## To do
I need the lines below from the one with "Talon control UI." down to the one with "items in a list." reproduced exactly, both ends included, and nothing else.

## Input data
________________________________________
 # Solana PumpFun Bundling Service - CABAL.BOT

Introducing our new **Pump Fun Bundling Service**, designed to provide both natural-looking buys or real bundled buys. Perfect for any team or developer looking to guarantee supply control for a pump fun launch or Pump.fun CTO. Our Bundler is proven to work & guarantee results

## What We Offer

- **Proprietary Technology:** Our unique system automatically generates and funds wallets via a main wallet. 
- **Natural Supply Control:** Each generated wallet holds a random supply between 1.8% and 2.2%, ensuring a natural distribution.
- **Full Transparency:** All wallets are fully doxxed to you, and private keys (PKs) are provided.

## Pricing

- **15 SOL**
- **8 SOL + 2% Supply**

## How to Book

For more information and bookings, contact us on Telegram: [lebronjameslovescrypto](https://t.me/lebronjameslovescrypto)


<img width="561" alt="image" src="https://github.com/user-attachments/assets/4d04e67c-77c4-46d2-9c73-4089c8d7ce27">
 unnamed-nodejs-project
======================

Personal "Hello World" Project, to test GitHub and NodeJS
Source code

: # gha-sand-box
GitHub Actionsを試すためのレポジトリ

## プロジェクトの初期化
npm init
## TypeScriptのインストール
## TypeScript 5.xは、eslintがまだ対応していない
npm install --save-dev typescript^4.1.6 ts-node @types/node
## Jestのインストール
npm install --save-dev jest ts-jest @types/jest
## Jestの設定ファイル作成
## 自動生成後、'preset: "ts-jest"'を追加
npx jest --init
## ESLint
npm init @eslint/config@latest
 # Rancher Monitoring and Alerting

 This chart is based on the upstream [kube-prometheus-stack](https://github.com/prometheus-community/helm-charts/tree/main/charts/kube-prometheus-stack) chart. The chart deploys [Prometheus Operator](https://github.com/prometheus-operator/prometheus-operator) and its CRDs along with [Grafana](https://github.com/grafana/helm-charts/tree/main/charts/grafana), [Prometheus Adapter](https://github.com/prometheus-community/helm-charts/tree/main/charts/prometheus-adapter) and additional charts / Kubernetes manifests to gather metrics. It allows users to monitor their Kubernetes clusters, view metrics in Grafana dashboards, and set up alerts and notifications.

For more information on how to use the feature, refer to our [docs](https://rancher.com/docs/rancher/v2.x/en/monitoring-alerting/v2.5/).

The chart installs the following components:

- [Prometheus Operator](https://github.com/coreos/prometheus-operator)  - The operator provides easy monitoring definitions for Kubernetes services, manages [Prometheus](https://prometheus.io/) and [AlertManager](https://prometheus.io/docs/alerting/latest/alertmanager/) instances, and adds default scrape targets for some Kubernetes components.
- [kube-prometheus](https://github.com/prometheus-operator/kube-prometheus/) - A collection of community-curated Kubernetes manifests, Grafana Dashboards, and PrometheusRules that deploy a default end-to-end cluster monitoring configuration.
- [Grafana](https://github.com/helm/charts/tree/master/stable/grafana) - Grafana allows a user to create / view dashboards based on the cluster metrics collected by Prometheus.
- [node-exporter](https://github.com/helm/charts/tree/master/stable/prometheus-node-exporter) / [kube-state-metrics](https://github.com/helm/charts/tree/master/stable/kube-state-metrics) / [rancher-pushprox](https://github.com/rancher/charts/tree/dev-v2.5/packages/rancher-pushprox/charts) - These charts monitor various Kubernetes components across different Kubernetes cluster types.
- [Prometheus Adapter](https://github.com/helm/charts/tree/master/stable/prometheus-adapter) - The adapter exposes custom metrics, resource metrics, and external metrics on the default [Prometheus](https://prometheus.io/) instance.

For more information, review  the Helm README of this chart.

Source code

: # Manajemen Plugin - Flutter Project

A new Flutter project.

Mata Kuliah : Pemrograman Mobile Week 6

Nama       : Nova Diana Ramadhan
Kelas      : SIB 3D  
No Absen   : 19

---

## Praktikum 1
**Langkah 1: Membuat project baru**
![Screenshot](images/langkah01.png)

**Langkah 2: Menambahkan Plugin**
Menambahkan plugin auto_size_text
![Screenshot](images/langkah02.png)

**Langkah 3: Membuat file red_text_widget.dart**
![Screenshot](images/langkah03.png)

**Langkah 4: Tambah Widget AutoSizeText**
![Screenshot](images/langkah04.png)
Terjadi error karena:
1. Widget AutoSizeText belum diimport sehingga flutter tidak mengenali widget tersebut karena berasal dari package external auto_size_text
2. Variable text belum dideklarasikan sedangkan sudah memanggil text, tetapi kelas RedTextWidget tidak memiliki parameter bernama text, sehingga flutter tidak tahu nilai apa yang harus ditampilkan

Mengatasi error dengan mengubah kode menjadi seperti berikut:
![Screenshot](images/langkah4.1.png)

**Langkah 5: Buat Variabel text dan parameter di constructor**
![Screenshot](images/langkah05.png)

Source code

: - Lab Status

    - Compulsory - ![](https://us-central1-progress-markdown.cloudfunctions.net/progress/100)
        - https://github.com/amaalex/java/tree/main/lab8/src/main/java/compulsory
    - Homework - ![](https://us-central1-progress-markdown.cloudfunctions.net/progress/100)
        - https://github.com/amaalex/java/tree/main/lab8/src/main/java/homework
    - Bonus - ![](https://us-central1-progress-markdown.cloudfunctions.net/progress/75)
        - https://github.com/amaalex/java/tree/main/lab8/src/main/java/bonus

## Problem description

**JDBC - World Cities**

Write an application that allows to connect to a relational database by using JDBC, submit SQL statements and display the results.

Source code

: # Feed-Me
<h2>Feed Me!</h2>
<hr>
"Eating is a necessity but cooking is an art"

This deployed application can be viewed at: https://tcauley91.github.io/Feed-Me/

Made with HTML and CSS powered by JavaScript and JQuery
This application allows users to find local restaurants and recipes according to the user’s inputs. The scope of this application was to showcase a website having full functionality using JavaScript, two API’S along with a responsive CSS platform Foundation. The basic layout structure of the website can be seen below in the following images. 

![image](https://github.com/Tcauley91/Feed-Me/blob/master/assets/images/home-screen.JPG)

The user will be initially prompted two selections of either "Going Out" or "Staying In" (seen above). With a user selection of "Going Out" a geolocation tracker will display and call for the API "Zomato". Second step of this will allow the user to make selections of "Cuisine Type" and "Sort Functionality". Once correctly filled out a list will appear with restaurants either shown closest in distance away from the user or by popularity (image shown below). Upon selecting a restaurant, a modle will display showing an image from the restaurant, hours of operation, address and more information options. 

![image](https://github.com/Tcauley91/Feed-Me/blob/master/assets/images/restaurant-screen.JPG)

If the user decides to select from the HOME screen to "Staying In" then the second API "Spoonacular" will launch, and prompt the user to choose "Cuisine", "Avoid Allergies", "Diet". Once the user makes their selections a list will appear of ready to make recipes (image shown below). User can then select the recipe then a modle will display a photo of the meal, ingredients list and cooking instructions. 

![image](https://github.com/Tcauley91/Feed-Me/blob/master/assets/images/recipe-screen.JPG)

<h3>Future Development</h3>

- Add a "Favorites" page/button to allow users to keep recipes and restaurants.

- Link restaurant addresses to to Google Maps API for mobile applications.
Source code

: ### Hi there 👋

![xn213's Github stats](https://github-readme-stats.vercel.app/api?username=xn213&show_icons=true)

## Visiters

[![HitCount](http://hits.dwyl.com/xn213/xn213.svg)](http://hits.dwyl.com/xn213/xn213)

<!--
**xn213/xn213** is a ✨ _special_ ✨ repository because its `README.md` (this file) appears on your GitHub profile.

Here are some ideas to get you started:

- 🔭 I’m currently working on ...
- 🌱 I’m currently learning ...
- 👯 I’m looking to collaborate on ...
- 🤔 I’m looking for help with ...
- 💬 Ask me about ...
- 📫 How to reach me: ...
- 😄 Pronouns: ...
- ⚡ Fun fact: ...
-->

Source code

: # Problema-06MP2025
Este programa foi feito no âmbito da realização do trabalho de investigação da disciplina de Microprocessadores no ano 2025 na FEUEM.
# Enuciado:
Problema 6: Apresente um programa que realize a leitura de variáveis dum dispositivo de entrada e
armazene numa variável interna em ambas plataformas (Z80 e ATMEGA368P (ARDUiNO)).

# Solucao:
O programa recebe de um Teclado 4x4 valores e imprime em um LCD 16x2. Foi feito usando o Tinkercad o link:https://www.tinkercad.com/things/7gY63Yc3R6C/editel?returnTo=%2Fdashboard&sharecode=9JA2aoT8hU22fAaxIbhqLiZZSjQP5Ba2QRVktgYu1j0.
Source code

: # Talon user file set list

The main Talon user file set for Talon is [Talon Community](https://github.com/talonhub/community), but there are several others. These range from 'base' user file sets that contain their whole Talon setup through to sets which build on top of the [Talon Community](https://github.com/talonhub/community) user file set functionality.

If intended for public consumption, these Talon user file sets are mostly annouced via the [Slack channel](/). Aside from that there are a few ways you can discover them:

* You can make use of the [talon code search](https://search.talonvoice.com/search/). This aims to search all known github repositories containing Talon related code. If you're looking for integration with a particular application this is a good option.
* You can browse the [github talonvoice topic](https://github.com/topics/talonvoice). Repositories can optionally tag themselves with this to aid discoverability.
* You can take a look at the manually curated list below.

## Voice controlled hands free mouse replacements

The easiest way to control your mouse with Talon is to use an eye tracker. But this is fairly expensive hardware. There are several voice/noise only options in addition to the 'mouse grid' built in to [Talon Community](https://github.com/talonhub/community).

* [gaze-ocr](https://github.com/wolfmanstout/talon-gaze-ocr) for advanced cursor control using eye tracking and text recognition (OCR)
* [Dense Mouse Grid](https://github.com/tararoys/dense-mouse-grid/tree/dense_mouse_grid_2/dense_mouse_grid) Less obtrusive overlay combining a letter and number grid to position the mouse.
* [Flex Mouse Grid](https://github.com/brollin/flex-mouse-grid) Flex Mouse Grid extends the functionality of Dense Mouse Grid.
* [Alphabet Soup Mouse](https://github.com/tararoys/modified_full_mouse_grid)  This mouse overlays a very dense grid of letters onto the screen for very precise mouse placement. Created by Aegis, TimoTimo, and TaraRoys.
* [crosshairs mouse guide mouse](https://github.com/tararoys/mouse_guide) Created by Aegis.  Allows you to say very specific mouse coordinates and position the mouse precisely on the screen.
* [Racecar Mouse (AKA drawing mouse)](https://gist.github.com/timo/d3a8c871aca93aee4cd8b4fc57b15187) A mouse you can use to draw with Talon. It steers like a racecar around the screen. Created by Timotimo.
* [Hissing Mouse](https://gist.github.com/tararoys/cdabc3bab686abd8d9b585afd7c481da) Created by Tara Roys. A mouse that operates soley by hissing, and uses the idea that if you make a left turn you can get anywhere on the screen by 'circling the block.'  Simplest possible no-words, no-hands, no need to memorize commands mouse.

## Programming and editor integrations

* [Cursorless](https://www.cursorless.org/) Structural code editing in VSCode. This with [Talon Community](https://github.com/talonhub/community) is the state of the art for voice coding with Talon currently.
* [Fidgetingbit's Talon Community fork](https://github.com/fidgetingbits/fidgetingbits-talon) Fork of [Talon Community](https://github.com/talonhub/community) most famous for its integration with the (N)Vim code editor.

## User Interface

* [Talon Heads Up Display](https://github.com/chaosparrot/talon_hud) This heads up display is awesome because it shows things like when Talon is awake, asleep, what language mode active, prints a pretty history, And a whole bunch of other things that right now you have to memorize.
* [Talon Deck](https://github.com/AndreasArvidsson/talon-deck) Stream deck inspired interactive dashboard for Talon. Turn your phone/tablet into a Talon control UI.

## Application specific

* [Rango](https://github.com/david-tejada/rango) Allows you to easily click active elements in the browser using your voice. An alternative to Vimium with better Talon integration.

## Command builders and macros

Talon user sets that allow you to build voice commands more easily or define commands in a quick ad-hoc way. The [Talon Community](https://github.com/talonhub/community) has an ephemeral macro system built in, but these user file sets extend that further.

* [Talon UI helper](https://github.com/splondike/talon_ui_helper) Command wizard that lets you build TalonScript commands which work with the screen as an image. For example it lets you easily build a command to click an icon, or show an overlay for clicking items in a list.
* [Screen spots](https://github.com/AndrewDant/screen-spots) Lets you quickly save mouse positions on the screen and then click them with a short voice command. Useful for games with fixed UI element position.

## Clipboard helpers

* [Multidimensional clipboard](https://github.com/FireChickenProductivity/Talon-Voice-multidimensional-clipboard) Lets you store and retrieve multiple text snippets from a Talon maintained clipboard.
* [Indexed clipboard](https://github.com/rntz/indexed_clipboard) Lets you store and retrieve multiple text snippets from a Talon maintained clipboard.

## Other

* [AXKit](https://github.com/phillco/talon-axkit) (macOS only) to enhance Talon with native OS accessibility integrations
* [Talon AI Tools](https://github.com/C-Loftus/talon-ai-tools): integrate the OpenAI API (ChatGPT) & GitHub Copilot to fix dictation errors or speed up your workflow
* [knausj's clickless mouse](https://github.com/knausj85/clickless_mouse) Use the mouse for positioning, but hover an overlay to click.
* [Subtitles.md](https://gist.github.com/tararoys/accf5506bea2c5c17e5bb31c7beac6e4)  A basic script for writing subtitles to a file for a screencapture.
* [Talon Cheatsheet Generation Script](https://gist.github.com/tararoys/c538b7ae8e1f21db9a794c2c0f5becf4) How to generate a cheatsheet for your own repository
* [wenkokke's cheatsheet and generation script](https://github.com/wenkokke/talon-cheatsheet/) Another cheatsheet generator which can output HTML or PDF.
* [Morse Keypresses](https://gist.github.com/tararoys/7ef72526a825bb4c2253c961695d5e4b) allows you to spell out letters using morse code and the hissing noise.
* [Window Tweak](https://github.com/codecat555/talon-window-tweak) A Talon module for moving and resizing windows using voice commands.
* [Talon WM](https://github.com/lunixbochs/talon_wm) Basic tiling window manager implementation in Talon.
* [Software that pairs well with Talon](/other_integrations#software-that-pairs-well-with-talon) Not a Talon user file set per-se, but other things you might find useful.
________________________________________
## Response to this task
* [Talon Deck](https://github.com/AndreasArvidsson/talon-deck) Stream deck inspired interactive dashboard for Talon. Turn your phone/tablet into a Talon control UI.

## Application specific

* [Rango](https://github.com/david-tejada/rango) Allows you to easily click active elements in the browser using your voice. An alternative to Vimium with better Talon integration.

## Command builders and macros

Talon user sets that allow you to build voice commands more easily or define commands in a quick ad-hoc way. The [Talon Community](https://github.com/talonhub/community) has an ephemeral macro system built in, but these user file sets extend that further.

* [Talon UI helper](https://github.com/splondike/talon_ui_helper) Command wizard that lets you build TalonScript commands which work with the screen as an image. For example it lets you easily build a command to click an icon, or show an overlay for clicking items in a list.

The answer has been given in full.